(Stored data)
☆ ☆ ☆ ☆ ☆ ☆ ☆

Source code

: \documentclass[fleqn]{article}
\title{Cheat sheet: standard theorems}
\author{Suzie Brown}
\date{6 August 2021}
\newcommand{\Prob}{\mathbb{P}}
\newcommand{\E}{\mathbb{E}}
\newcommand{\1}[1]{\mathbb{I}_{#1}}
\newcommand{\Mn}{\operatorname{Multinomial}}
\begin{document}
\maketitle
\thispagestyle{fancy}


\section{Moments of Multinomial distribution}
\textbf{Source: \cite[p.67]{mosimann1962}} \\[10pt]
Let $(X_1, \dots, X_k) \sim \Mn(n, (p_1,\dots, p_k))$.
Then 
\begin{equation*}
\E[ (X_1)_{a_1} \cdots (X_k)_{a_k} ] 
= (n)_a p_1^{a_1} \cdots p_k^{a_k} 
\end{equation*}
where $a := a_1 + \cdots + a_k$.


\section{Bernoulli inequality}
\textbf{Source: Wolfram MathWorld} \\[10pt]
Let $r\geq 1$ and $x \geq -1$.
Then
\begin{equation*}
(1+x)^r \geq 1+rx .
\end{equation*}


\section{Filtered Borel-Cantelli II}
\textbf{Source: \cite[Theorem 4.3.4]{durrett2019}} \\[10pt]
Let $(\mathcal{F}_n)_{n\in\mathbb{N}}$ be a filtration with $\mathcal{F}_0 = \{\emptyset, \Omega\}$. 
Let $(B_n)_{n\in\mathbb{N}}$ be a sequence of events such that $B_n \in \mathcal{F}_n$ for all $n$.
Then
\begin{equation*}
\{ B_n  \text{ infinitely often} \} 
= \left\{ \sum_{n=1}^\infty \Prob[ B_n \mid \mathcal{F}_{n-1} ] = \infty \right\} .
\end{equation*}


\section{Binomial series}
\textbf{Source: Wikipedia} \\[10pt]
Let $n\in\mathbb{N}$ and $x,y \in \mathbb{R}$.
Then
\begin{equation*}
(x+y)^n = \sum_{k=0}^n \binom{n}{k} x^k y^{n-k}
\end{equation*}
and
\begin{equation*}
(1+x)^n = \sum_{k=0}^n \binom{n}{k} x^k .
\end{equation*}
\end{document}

☆ ☆ ☆ ☆ ☆ ☆ ☆

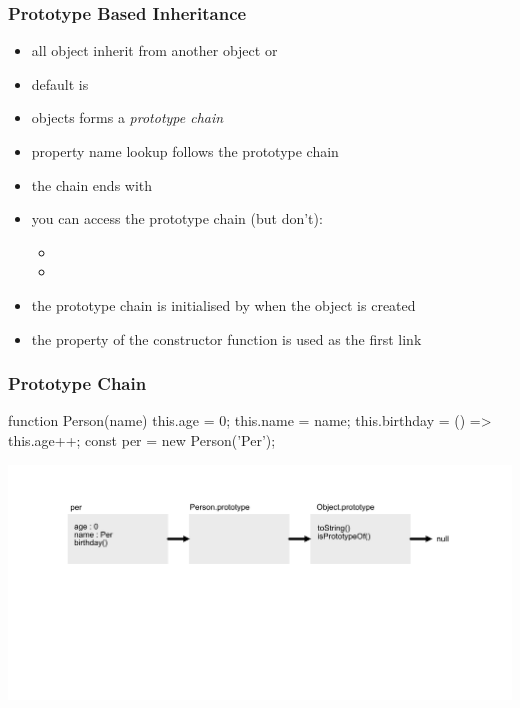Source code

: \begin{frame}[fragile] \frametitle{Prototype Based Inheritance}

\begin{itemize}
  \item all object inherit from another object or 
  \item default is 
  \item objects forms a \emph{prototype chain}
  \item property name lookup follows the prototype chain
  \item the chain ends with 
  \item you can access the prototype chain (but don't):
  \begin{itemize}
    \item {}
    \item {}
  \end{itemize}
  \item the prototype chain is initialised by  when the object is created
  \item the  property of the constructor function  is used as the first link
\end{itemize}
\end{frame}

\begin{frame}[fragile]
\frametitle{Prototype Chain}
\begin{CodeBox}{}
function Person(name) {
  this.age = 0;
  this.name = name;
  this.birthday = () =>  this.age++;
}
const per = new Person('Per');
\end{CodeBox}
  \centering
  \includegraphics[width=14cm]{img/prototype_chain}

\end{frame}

☆ ☆ ☆ ☆ ☆ ☆ ☆

- EXERCISE DIRECTIONS
Scan the data above and copy every line with "cite" in it.

- EXERCISE OUTPUT
\textbf{Source: \cite[p.67]{mosimann1962}} \\[10pt]
\textbf{Source: \cite[Theorem 4.3.4]{durrett2019}} \\[10pt]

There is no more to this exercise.